8. Dava konusu taşınmazlara ait olduğu ileri sürülen tapu kayıtları mahalli bilirkişi eliyle mahallinde uygulanmalı, ilk tesisi mahkeme ilamına dayanıyorsa ilam örneği ile haritası uygulanmalı, sınır denetimi yapılmalı, dayanılan tapu kayıtlarının mahalline uyup uymadığı tespit edilerek kayıtlar mahalline uyuyor ise kayıtların kapsadığı taşınmazları sınırları ile birlikte gösterir teknik bilirkişiler tarafından düzenlenecek denetlemeye elverişli krokili rapor alınmalı, kayıt malikleri ile bu kayıtlara dayanan davacılar arasında akdi veya irsi irtibat bulunup bulunmadığı araştırıldıktan sonra, dosyada bulunan orman bilirkişi raporu ve rapora ekli memleket haritası ve hava fotoğraflarındaki konumu dikkate alınarak tapu kayıtlarının Orman Kanunu (3116 sayılı Kanun), Orman Kanununa Bazı Hükümler Eklenmesine ve Bu Kanunun Birinci Maddesinde Değişiklik Yapılmasına Dair Kanun (4785 sayılı Kanun) ve Orman Kanununun Bazı Maddelerinin Değiştirilmesine ve Bu Kanuna Bazı Maddeler Eklenmesine Dair Kanun (5658 sayılı Kanun) kapsamında hukuki değerini yitirip yitirmediği irdelenmelidir.

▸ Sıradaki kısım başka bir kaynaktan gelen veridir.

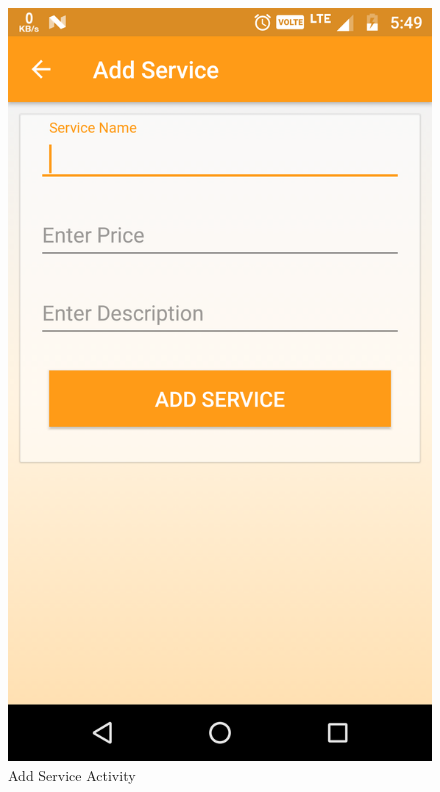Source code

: \\
\begin{figure}[h]
	\centering
	\includegraphics[width=0.7\linewidth]{AddServiceActivity}
	\caption{Add Service Activity}
\end{figure}
\pagebreak

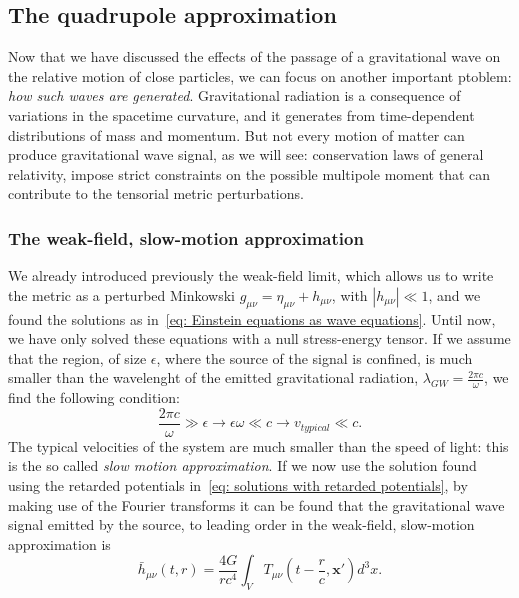 \subsection{The quadrupole approximation}
Now that we have discussed the effects of the passage of a gravitational wave on the relative motion of close particles, we can focus on another important ptoblem: \textit{how such waves are generated}.
Gravitational radiation is a consequence of variations in the spacetime curvature, and it generates from time-dependent distributions of mass and momentum.
But not every motion of matter can produce gravitational wave signal, as we will see: conservation laws of general relativity, impose strict constraints on the possible multipole moment that can contribute to the tensorial metric perturbations.


\subsubsection{The weak-field, slow-motion approximation}
We already introduced previously the weak-field limit, which allows us to write the metric as a perturbed Minkowski $g_{\mu\nu}=\eta_{\mu\nu} + h_{\mu\nu}$, with $|h_{\mu\nu}|\ll 1$, and we found the solutions as in~\eqref{eq: Einstein equations as wave equations}.
Until now, we have only solved these equations with a null stress-energy tensor.
If we assume that the region, of size $\epsilon$, where the source of the signal is confined, is much smaller than the wavelenght of the emitted gravitational radiation, $\lambda_{GW} = \frac{2\pi c}{\omega}$, we find the following condition:
\begin{equation}
    \frac{2\pi c}{\omega}\gg \epsilon \to \epsilon\omega \ll c \to v_{typical} \ll c.
    \label{eq: slow motion approximation}
\end{equation}
The typical velocities of the system are much smaller than the speed of light: this is the so called \textit{slow motion approximation}.
If we now use the solution found using the retarded potentials in~\eqref{eq: solutions with retarded potentials}, by making use of the Fourier transforms it can be found that the gravitational wave signal emitted by the source, to leading order in the weak-field, slow-motion approximation is
\begin{equation}
    \bar{h}_{\mu\nu}(t,r) = \frac{4G}{rc^4}\int_V T_{\mu\nu}(t-\frac{r}{c}, \mathbf{x}')d^3x.
    \label{eq: weak-field slow-motion solutions}
\end{equation}

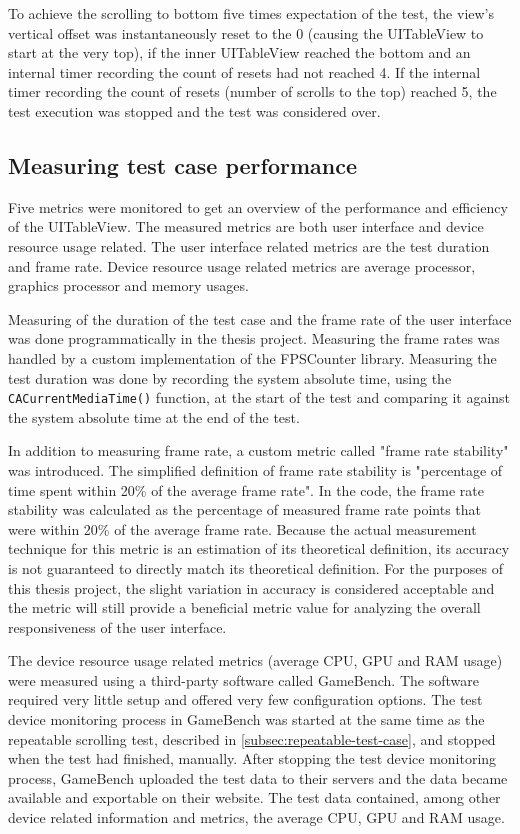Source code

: \documentclass[a4paper,12pt]{article}
\begin{document}
To achieve the scrolling to bottom five times expectation of the test, the view's vertical offset was instantaneously reset to the 0 (causing the UITableView to start at the very top), if the inner UITableView reached the bottom and an internal timer recording the count of resets had not reached 4. If the internal timer recording the count of resets (number of scrolls to the top) reached 5, the test execution was stopped and the test was considered over.

\subsection{Measuring test case performance}
\label{subsec:measuring-test-case-performance}
Five metrics were monitored to get an overview of the performance and efficiency of the UITableView. The measured metrics are both user interface and device resource usage related. The user interface related metrics are the test duration and frame rate. Device resource usage related metrics are average processor, graphics processor and memory usages.

Measuring of the duration of the test case and the frame rate of the user interface was done programmatically in the thesis project. Measuring the frame rates was handled by a custom implementation of the FPSCounter\cite{FPSCounterGithub} library. Measuring the test duration was done by recording the system absolute time, using the \texttt{CACurrentMediaTime()} function, at the start of the test and comparing it against the system absolute time at the end of the test.

In addition to measuring frame rate, a custom metric called "frame rate stability" was introduced. The simplified definition of frame rate stability is "percentage of time spent within 20\% of the average frame rate". In the code, the frame rate stability was calculated as the percentage of measured frame rate points that were within 20\% of the average frame rate. Because the actual measurement technique for this metric is an estimation of its theoretical definition, its accuracy is not guaranteed to directly match its theoretical definition. For the purposes of this thesis project, the slight variation in accuracy is considered acceptable and the metric will still provide a beneficial metric value for analyzing the overall responsiveness of the user interface.

The device resource usage related metrics (average CPU, GPU and RAM usage) were measured using a third-party software called GameBench\cite{GameBenchHome}. The software required very little setup and offered very few configuration options. The test device monitoring process in GameBench was started at the same time as the repeatable scrolling test, described in \autoref{subsec:repeatable-test-case}, and stopped when the test had finished, manually. After stopping the test device monitoring process, GameBench uploaded the test data to their servers and the data became available and exportable on their website. The test data contained, among other device related information and metrics, the average CPU, GPU and RAM usage.
\end{document}
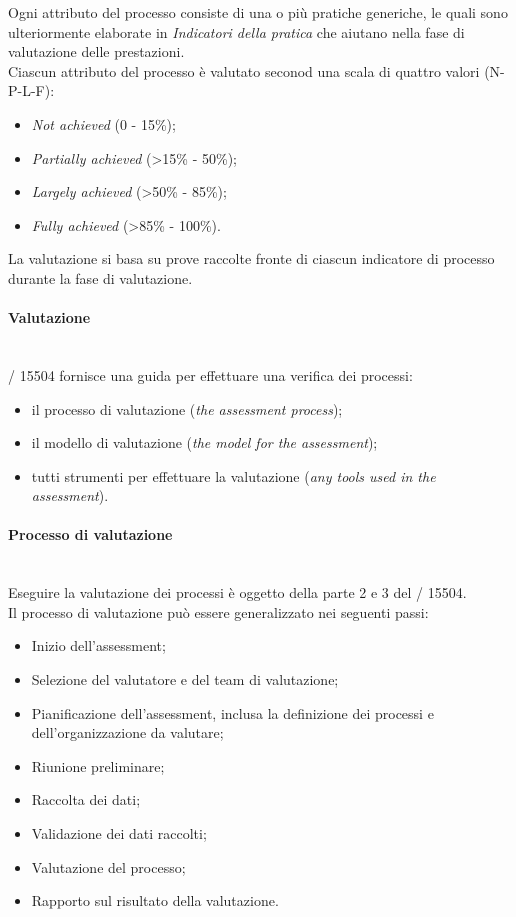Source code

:   Ogni attributo del processo consiste di una o più pratiche generiche, le quali sono ulteriormente elaborate in \emph{Indicatori della pratica} che aiutano nella fase di valutazione delle prestazioni.
  \\Ciascun attributo del processo è valutato seconod una scala di quattro valori (N-P-L-F):
  \begin{itemize}
    \item \emph{Not achieved} (0 - 15\%);
    \item \emph{Partially achieved} (>15\% - 50\%);
    \item \emph{Largely achieved} (>50\% - 85\%);
    \item \emph{Fully achieved} (>85\% - 100\%).
  \end{itemize}
  La valutazione si basa su prove raccolte fronte di ciascun indicatore di processo durante la fase di valutazione.\\

  \paragraph{Valutazione}\\
  / 15504 fornisce una guida per effettuare una verifica dei processi:
  \begin{itemize}
    \item il processo di valutazione (\emph{the assessment process});
    \item il modello di valutazione (\emph{the model for the assessment});
    \item tutti strumenti per effettuare la valutazione (\emph{any tools used in the assessment}).
  \end{itemize}
  \paragraph{Processo di valutazione}\\
  Eseguire la valutazione dei processi è oggetto della parte 2 e 3 del / 15504.\\
  Il processo di valutazione può essere generalizzato nei seguenti passi:
  \begin{itemize}
    \item Inizio dell'assessment;
    \item Selezione del valutatore e del team di valutazione;
    \item Pianificazione dell'assessment, inclusa la definizione dei processi e dell'organizzazione da valutare;
    \item Riunione preliminare;
    \item Raccolta dei dati;
    \item Validazione dei dati raccolti;
    \item Valutazione del processo;
    \item Rapporto sul risultato della valutazione.
  \end{itemize}

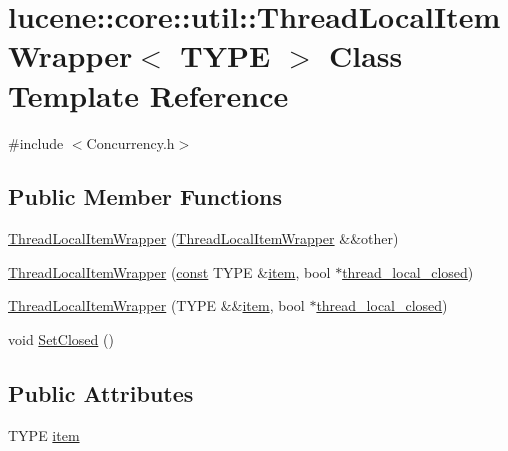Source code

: \hypertarget{classlucene_1_1core_1_1util_1_1ThreadLocalItemWrapper}{}\section{lucene\+:\+:core\+:\+:util\+:\+:Thread\+Local\+Item\+Wrapper$<$ T\+Y\+PE $>$ Class Template Reference}
\label{classlucene_1_1core_1_1util_1_1ThreadLocalItemWrapper}


{\ttfamily \#include $<$Concurrency.\+h$>$}

\subsection*{Public Member Functions}
\begin{DoxyCompactItemize}
\item 
\mbox{\hyperlink{classlucene_1_1core_1_1util_1_1ThreadLocalItemWrapper_a22b175e5fd85c3d212bcf35962854add}{Thread\+Local\+Item\+Wrapper}} (\mbox{\hyperlink{classlucene_1_1core_1_1util_1_1ThreadLocalItemWrapper}{Thread\+Local\+Item\+Wrapper}} \&\&other)
\item 
\mbox{\hyperlink{classlucene_1_1core_1_1util_1_1ThreadLocalItemWrapper_aeb556f148918331e663767bf7522d9b6}{Thread\+Local\+Item\+Wrapper}} (\mbox{\hyperlink{ZlibCrc32_8h_a2c212835823e3c54a8ab6d95c652660e}{const}} T\+Y\+PE \&\mbox{\hyperlink{classlucene_1_1core_1_1util_1_1ThreadLocalItemWrapper_ac4814c461c9635ddb4f535f95e0d6cb8}{item}}, bool $\ast$\mbox{\hyperlink{classlucene_1_1core_1_1util_1_1ThreadLocalItemWrapper_a5e0fecb4397f3d5e19a03d07adde08b6}{thread\+\_\+local\+\_\+closed}})
\item 
\mbox{\hyperlink{classlucene_1_1core_1_1util_1_1ThreadLocalItemWrapper_af5f7a927aa01a94971cb9a358488d551}{Thread\+Local\+Item\+Wrapper}} (T\+Y\+PE \&\&\mbox{\hyperlink{classlucene_1_1core_1_1util_1_1ThreadLocalItemWrapper_ac4814c461c9635ddb4f535f95e0d6cb8}{item}}, bool $\ast$\mbox{\hyperlink{classlucene_1_1core_1_1util_1_1ThreadLocalItemWrapper_a5e0fecb4397f3d5e19a03d07adde08b6}{thread\+\_\+local\+\_\+closed}})
\item 
void \mbox{\hyperlink{classlucene_1_1core_1_1util_1_1ThreadLocalItemWrapper_a7ef4309330e9ca0eb7c0b99f19ff1948}{Set\+Closed}} ()
\end{DoxyCompactItemize}
\subsection*{Public Attributes}
\begin{DoxyCompactItemize}
\item 
T\+Y\+PE \mbox{\hyperlink{classlucene_1_1core_1_1util_1_1ThreadLocalItemWrapper_ac4814c461c9635ddb4f535f95e0d6cb8}{item}}
\end{DoxyCompactItemize}
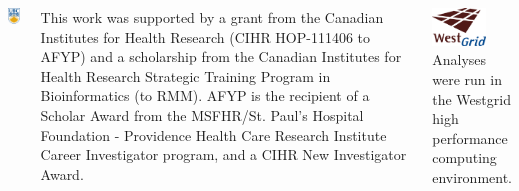 \documentclass[20pt, a0paper, landscape, colspace=10mm, blockverticalspace=10mm]{tikzposter}
\begin{document}
\begin{columns}
{\begin{minipage}{0.55\linewidth}
      \includegraphics[width=0.9in]{logos/ubc}
      \vspace{0.5cm}
    \end{minipage}
    \begin{adjustbox}{valign=t}
      \begin{minipage}[t]{0.45\linewidth}
        \small
        This work was supported by a grant from the Canadian Institutes for
        Health Research (CIHR HOP-111406 to AFYP) and a scholarship from the 
        Canadian Institutes for Health Research  Strategic Training Program in
        Bioinformatics (to RMM). AFYP is the recipient of a Scholar Award from
        the MSFHR/St. Paul’s Hospital Foundation - Providence Health Care
        Research Institute Career Investigator program, and a CIHR New
        Investigator Award.
      \end{minipage}
    \end{adjustbox}
  }

   {
    \renewcommand*{\bibfont}{\footnotesize}
    \printbibliography[heading=none]
    \small
    \includegraphics[height=1cm]{logos/westgrid} Analyses were run in the
    Westgrid high performance computing environment.
  }

\end{columns}
\end{document}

9. Ayrıca keşifte dinlenecek yerel bilirkişi ve tanıklardan, taşınmazların öncesinin ne olduğu, kim veya kimler tarafından, hangi tarihten beri ve ne şekilde kullanıldığı, imar-ihya gerektiren yerlerden olup olmadığı, böyle yerlerden ise imar-ihyaya konu edilip edilmediği ve edilmiş ise imar-ihyasının hangi tarihte tamamlandığı hususları etraflıca sorulup maddi olaylara dayalı olarak açıklattırılmalı, komşu parsellerin tutanak ve dayanakları uygulanmalı; dava konusu taşınmazları sınır olarak nasıl nitelendirdikleri araştırılmalı; yerel bilirkişiler ve tanıkların sözleri arasında doğabilecek çelişkiler gerektiğinde yüzleştirme yapılarak giderilmeye çalışılmalı; ziraatçi bilirkişiden taşınmazın evveliyatını, toprak yapısını, niteliğini ve zilyetlikle mülk edinilebilecek yerlerden olup olmadığını, komşu taşınmazlarla karşılaştırmalı şekilde açıklayan, bilimsel esaslara ve somut verilere dayalı, ayrıntılı ve gerekçeli rapor alınmalı; fen bilirkişisinden ise, keşfi takibe ve denetlemeye olanak verir rapor ve kroki alınmalı, tanık ve yerel bilirkişi ifadeleri bilimsel esaslara ve maddi bulgulara dayanılarak hazırlanan söz konusu bilirkişi raporlarıyla denetlenmeli 3402 sayılı Kanun’un 14 üncü maddesi uyarınca, adına tescil kararı verilecek kişi ya da kişiler ile diğer mirasçılar ve onların miras bırakanları adına aynı çalışma alanı içerisinde kayıtsız ve belgesizden başkaca taşınmaz mal tesbit ya da tescil edilip edilmediği tapu müdürlüğü ve ilgili kadastro müdürlüğü ile hukuk mahkemeleri yazı işleri müdürlüğünden sorulup, aynı Kanunun 3.7.2005 tarihli ve 5403 sayılı Toprak Koruma ve Arazi Kullanımı Kanunu ile değiştirilen 14/2 ncü maddesi hükmü gözetilerek sulu ve susuz olarak kazanılmış toprak miktarı belirlenip, Kanunun getirdiği sınırlamanın aşılıp aşılmadığı saptanarak, toplanacak tüm kanıtlar birlikte değerlendirilip, ulaşılacak sonuca göre gerçek hak sahibi ya da sahipleri belirlenmek suretiyle bir hüküm kurulmalıdır.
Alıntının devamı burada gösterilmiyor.